### [What you are asked to do]
An exact reprint of every record below is required, with the pictures left out.

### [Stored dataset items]
○ ○ ○ ○ ○

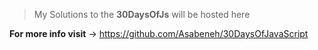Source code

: > My Solutions to the **30DaysOfJs** will be hosted here

**For more info visit** -> https://github.com/Asabeneh/30DaysOfJavaScript
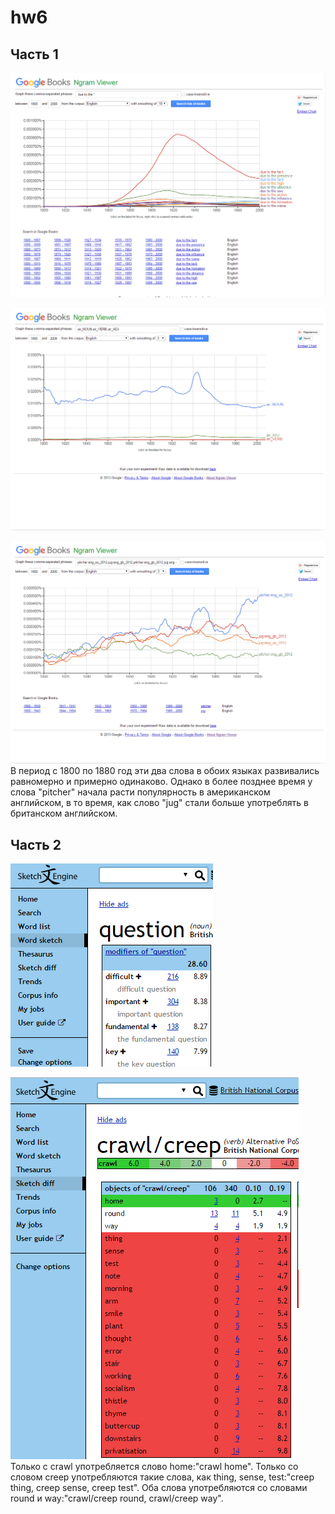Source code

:# hw6
## Часть 1
![](https://github.com/YuliaPv/hw6/blob/master/Task%201.PNG)

![](https://github.com/YuliaPv/hw6/blob/master/Task%202.PNG)

![](https://github.com/YuliaPv/hw6/blob/master/%D0%A1%D0%BD%D0%B8%D0%BC%D0%BE%D0%BA6.PNG) В период с 1800 по 1880 год эти два слова в обоих языках развивались равномерно и примерно одинаково. Однако в более позднее время у слова "pitcher" начала расти популярность в американском английском, в то время, как слово "jug" стали больше употреблять в британском английском.

## Часть 2
![](https://github.com/YuliaPv/hw6/blob/master/%D0%A1%D0%BD%D0%B8%D0%BC%D0%BE%D0%BA3.PNG)

![](https://github.com/YuliaPv/hw6/blob/master/%D0%A1%D0%BD%D0%B8%D0%BC%D0%BE%D0%BA5.PNG)                                             Только с crawl употребляется слово home:"crawl home". Только со словом creep употребляются такие слова, как thing, sense, test:"creep thing, creep sense, creep test". Оба слова употребляются со словами round и way:"crawl/creep round, crawl/creep way".
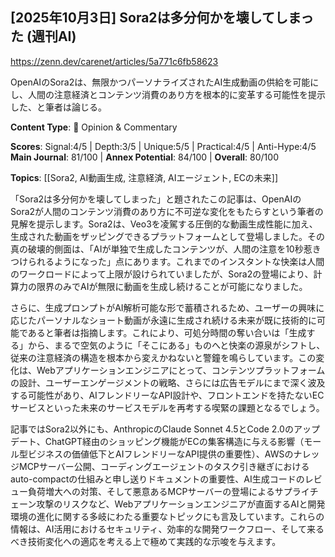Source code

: ## [2025年10月3日] Sora2は多分何かを壊してしまった (週刊AI)

https://zenn.dev/carenet/articles/5a771c6fb58623

OpenAIのSora2は、無限かつパーソナライズされたAI生成動画の供給を可能にし、人間の注意経済とコンテンツ消費のあり方を根本的に変革する可能性を提示した、と筆者は論じる。

**Content Type**: 💭 Opinion & Commentary

**Scores**: Signal:4/5 | Depth:3/5 | Unique:5/5 | Practical:4/5 | Anti-Hype:4/5
**Main Journal**: 81/100 | **Annex Potential**: 84/100 | **Overall**: 80/100

**Topics**: [[Sora2, AI動画生成, 注意経済, AIエージェント, ECの未来]]

「Sora2は多分何かを壊してしまった」と題されたこの記事は、OpenAIのSora2が人間のコンテンツ消費のあり方に不可逆な変化をもたらすという筆者の見解を提示します。Sora2は、Veo3を凌駕する圧倒的な動画生成性能に加え、生成された動画をザッピングできるプラットフォームとして登場しました。その真の破壊的側面は、「AIが単独で生成したコンテンツが、人間の注意を10秒惹きつけられるようになった」点にあります。これまでのインスタントな快楽は人間のワークロードによって上限が設けられていましたが、Sora2の登場により、計算力の限界のみでAIが無限に動画を生成し続けることが可能になりました。

さらに、生成プロンプトがAI解析可能な形で蓄積されるため、ユーザーの興味に応じたパーソナルなショート動画が永遠に生成され続ける未来が既に技術的に可能であると筆者は指摘します。これにより、可処分時間の奪い合いは「生成する」から、まるで空気のように「そこにある」ものへと快楽の源泉がシフトし、従来の注意経済の構造を根本から変えかねないと警鐘を鳴らしています。この変化は、Webアプリケーションエンジニアにとって、コンテンツプラットフォームの設計、ユーザーエンゲージメントの戦略、さらには広告モデルにまで深く波及する可能性があり、AIフレンドリーなAPI設計や、フロントエンドを持たないECサービスといった未来のサービスモデルを再考する喫緊の課題となるでしょう。

記事ではSora2以外にも、AnthropicのClaude Sonnet 4.5とCode 2.0のアップデート、ChatGPT経由のショッピング機能がECの集客構造に与える影響（モール型ビジネスの価値低下とAIフレンドリーなAPI提供の重要性）、AWSのナレッジMCPサーバー公開、コーディングエージェントのタスク引き継ぎにおけるauto-compactの仕組みと申し送りドキュメントの重要性、AI生成コードのレビュー負荷増大への対策、そして悪意あるMCPサーバーの登場によるサプライチェーン攻撃のリスクなど、Webアプリケーションエンジニアが直面するAIと開発環境の進化に関する多岐にわたる重要なトピックにも言及しています。これらの情報は、AI活用におけるセキュリティ、効率的な開発ワークフロー、そして来るべき技術変化への適応を考える上で極めて実践的な示唆を与えます。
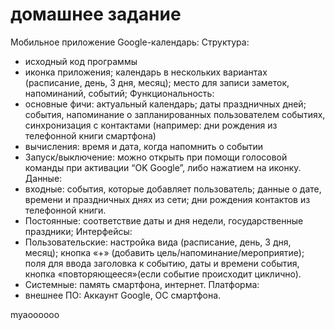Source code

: ﻿# домашнее задание
Мобильное приложение Google-календарь:
Структура: 
-	исходный код программы
-	иконка приложения; календарь в нескольких вариантах (расписание, день, 3 дня, месяц); место для записи заметок, напоминаний, событий;
Функциональность:
-	основные фичи: актуальный календарь; даты праздничных дней; события, напоминание о запланированных пользователем событиях, синхронизация с контактами (например: дни рождения из телефонной книги смартфона) 
-	вычисления: время и дата, когда напомнить о событии
-	Запуск/выключение: можно открыть при помощи голосовой команды при активации “OK Google”, либо нажатием на иконку.
Данные: 
-	входные: события, которые добавляет пользователь; данные о дате, времени и праздничных днях из сети; дни рождения контактов из телефонной книги.
-	Постоянные: соответствие даты и дня недели, государственные праздники;
Интерфейсы:
-	Пользовательские: настройка вида (расписание, день, 3 дня, месяц); кнопка «+» (добавить цель/напоминание/мероприятие); поля для ввода заголовка к событию, даты и времени события, кнопка «повторяющееся»(если событие происходит циклично).
-	Системные: память смартфона, интернет.
Платформа:
-	внешнее ПО: Аккаунт Google, ОС смартфона. 

myaoooooo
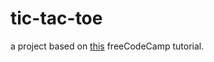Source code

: # tic-tac-toe

a project based on [this](https://www.freecodecamp.org/news/frontend-web-development-in-depth-project-tutorial/) freeCodeCamp tutorial.
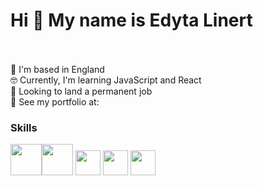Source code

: 

# Hi 👋 My name is Edyta Linert <br><br>



 :compass: I'm based in England <br>
 :nerd_face: Currently, I'm learning JavaScript and React <br>
 🔭 Looking to land a permanent job <br>
 :stew: See my portfolio at:  <br>

 ### Skills

 <img src="https://upload.wikimedia.org/wikipedia/commons/6/61/HTML5_logo_and_wordmark.svg" width="50" height="50"><img src="https://upload.wikimedia.org/wikipedia/commons/3/3d/CSS.3.svg" width="50" height="50"> <img src="https://upload.wikimedia.org/wikipedia/commons/3/3b/Javascript_Logo.png" width="40" height="40">  <img src="https://upload.wikimedia.org/wikipedia/commons/4/4c/Typescript_logo_2020.svg" width="40" height="40"> <img src="https://upload.wikimedia.org/wikipedia/commons/a/a7/React-icon.svg" width="40" height="40">


<!--
**Edit22/Edit22** is a ✨ _special_ ✨ repository because its `README.md` (this file) appears on your GitHub profile.

Here are some ideas to get you started:

- 🔭 I’m currently working on ...
- 🌱 I’m currently learning ...
- 👯 I’m looking to collaborate on ...
- 🤔 I’m looking for help with ...
- 💬 Ask me about ...
- 📫 How to reach me: ...
- 😄 Pronouns: ...
- ⚡ Fun fact: ...
-->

○ ○ ○ ○ ○

### [Solution below]
Source code

: > My Solutions to the **30DaysOfJs** will be hosted here

**For more info visit** -> https://github.com/Asabeneh/30DaysOfJavaScript
Source code

:# hw6
## Часть 1
![](https://github.com/YuliaPv/hw6/blob/master/Task%201.PNG)

![](https://github.com/YuliaPv/hw6/blob/master/Task%202.PNG)

![](https://github.com/YuliaPv/hw6/blob/master/%D0%A1%D0%BD%D0%B8%D0%BC%D0%BE%D0%BA6.PNG) В период с 1800 по 1880 год эти два слова в обоих языках развивались равномерно и примерно одинаково. Однако в более позднее время у слова "pitcher" начала расти популярность в американском английском, в то время, как слово "jug" стали больше употреблять в британском английском.

## Часть 2
![](https://github.com/YuliaPv/hw6/blob/master/%D0%A1%D0%BD%D0%B8%D0%BC%D0%BE%D0%BA3.PNG)

![](https://github.com/YuliaPv/hw6/blob/master/%D0%A1%D0%BD%D0%B8%D0%BC%D0%BE%D0%BA5.PNG)                                             Только с crawl употребляется слово home:"crawl home". Только со словом creep употребляются такие слова, как thing, sense, test:"creep thing, creep sense, creep test". Оба слова употребляются со словами round и way:"crawl/creep round, crawl/creep way".
Source code

: ## [2025年10月3日] Sora2は多分何かを壊してしまった (週刊AI)

https://zenn.dev/carenet/articles/5a771c6fb58623

OpenAIのSora2は、無限かつパーソナライズされたAI生成動画の供給を可能にし、人間の注意経済とコンテンツ消費のあり方を根本的に変革する可能性を提示した、と筆者は論じる。

**Content Type**: 💭 Opinion & Commentary

**Scores**: Signal:4/5 | Depth:3/5 | Unique:5/5 | Practical:4/5 | Anti-Hype:4/5
**Main Journal**: 81/100 | **Annex Potential**: 84/100 | **Overall**: 80/100

**Topics**: [[Sora2, AI動画生成, 注意経済, AIエージェント, ECの未来]]

「Sora2は多分何かを壊してしまった」と題されたこの記事は、OpenAIのSora2が人間のコンテンツ消費のあり方に不可逆な変化をもたらすという筆者の見解を提示します。Sora2は、Veo3を凌駕する圧倒的な動画生成性能に加え、生成された動画をザッピングできるプラットフォームとして登場しました。その真の破壊的側面は、「AIが単独で生成したコンテンツが、人間の注意を10秒惹きつけられるようになった」点にあります。これまでのインスタントな快楽は人間のワークロードによって上限が設けられていましたが、Sora2の登場により、計算力の限界のみでAIが無限に動画を生成し続けることが可能になりました。

さらに、生成プロンプトがAI解析可能な形で蓄積されるため、ユーザーの興味に応じたパーソナルなショート動画が永遠に生成され続ける未来が既に技術的に可能であると筆者は指摘します。これにより、可処分時間の奪い合いは「生成する」から、まるで空気のように「そこにある」ものへと快楽の源泉がシフトし、従来の注意経済の構造を根本から変えかねないと警鐘を鳴らしています。この変化は、Webアプリケーションエンジニアにとって、コンテンツプラットフォームの設計、ユーザーエンゲージメントの戦略、さらには広告モデルにまで深く波及する可能性があり、AIフレンドリーなAPI設計や、フロントエンドを持たないECサービスといった未来のサービスモデルを再考する喫緊の課題となるでしょう。

記事ではSora2以外にも、AnthropicのClaude Sonnet 4.5とCode 2.0のアップデート、ChatGPT経由のショッピング機能がECの集客構造に与える影響（モール型ビジネスの価値低下とAIフレンドリーなAPI提供の重要性）、AWSのナレッジMCPサーバー公開、コーディングエージェントのタスク引き継ぎにおけるauto-compactの仕組みと申し送りドキュメントの重要性、AI生成コードのレビュー負荷増大への対策、そして悪意あるMCPサーバーの登場によるサプライチェーン攻撃のリスクなど、Webアプリケーションエンジニアが直面するAIと開発環境の進化に関する多岐にわたる重要なトピックにも言及しています。これらの情報は、AI活用におけるセキュリティ、効率的な開発ワークフロー、そして来るべき技術変化への適応を考える上で極めて実践的な示唆を与えます。
Source code

: ﻿# домашнее задание
Мобильное приложение Google-календарь:
Структура: 
-	исходный код программы
-	иконка приложения; календарь в нескольких вариантах (расписание, день, 3 дня, месяц); место для записи заметок, напоминаний, событий;
Функциональность:
-	основные фичи: актуальный календарь; даты праздничных дней; события, напоминание о запланированных пользователем событиях, синхронизация с контактами (например: дни рождения из телефонной книги смартфона) 
-	вычисления: время и дата, когда напомнить о событии
-	Запуск/выключение: можно открыть при помощи голосовой команды при активации “OK Google”, либо нажатием на иконку.
Данные: 
-	входные: события, которые добавляет пользователь; данные о дате, времени и праздничных днях из сети; дни рождения контактов из телефонной книги.
-	Постоянные: соответствие даты и дня недели, государственные праздники;
Интерфейсы:
-	Пользовательские: настройка вида (расписание, день, 3 дня, месяц); кнопка «+» (добавить цель/напоминание/мероприятие); поля для ввода заголовка к событию, даты и времени события, кнопка «повторяющееся»(если событие происходит циклично).
-	Системные: память смартфона, интернет.
Платформа:
-	внешнее ПО: Аккаунт Google, ОС смартфона. 

myaoooooo
Source code

: # tic-tac-toe

a project based on [this](https://www.freecodecamp.org/news/frontend-web-development-in-depth-project-tutorial/) freeCodeCamp tutorial.
Source code

: 

# Hi 👋 My name is Edyta Linert <br><br>



 :compass: I'm based in England <br>
 :nerd_face: Currently, I'm learning JavaScript and React <br>
 🔭 Looking to land a permanent job <br>
 :stew: See my portfolio at:  <br>

 ### Skills

 <img src="https://upload.wikimedia.org/wikipedia/commons/6/61/HTML5_logo_and_wordmark.svg" width="50" height="50"><img src="https://upload.wikimedia.org/wikipedia/commons/3/3d/CSS.3.svg" width="50" height="50"> <img src="https://upload.wikimedia.org/wikipedia/commons/3/3b/Javascript_Logo.png" width="40" height="40">  <img src="https://upload.wikimedia.org/wikipedia/commons/4/4c/Typescript_logo_2020.svg" width="40" height="40"> <img src="https://upload.wikimedia.org/wikipedia/commons/a/a7/React-icon.svg" width="40" height="40">


<!--
**Edit22/Edit22** is a ✨ _special_ ✨ repository because its `README.md` (this file) appears on your GitHub profile.

Here are some ideas to get you started:

- 🔭 I’m currently working on ...
- 🌱 I’m currently learning ...
- 👯 I’m looking to collaborate on ...
- 🤔 I’m looking for help with ...
- 💬 Ask me about ...
- 📫 How to reach me: ...
- 😄 Pronouns: ...
- ⚡ Fun fact: ...
-->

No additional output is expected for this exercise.